[What to work on] Each line in the material below must be transcribed exactly; no picture belongs in the copy.

[Records for this exercise]
━━━━
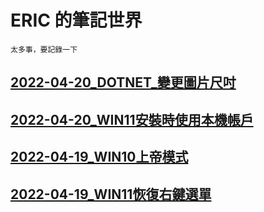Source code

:  # ERIC 的筆記世界

 ```
 太多事，要記錄一下
 ```
 ## [2022-04-20_DOTNET_變更圖片尺吋](./dotnet/變更圖片的尺吋.md)
 ## [2022-04-20_WIN11安裝時使用本機帳戶](./Windows/WIN11安裝時使用本機帳戶.md)
 ## [2022-04-19_WIN10上帝模式](./Windows/WIN10上帝模式.md)
 ## [2022-04-19_WIN11恢復右鍵選單](./Windows/WINDOWS11恢復WIN10的右鍵選單.md)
━━━━
[Solution]
Source code

:  # ERIC 的筆記世界

 ```
 太多事，要記錄一下
 ```
 ## [2022-04-20_DOTNET_變更圖片尺吋](./dotnet/變更圖片的尺吋.md)
 ## [2022-04-20_WIN11安裝時使用本機帳戶](./Windows/WIN11安裝時使用本機帳戶.md)
 ## [2022-04-19_WIN10上帝模式](./Windows/WIN10上帝模式.md)
 ## [2022-04-19_WIN11恢復右鍵選單](./Windows/WINDOWS11恢復WIN10的右鍵選單.md)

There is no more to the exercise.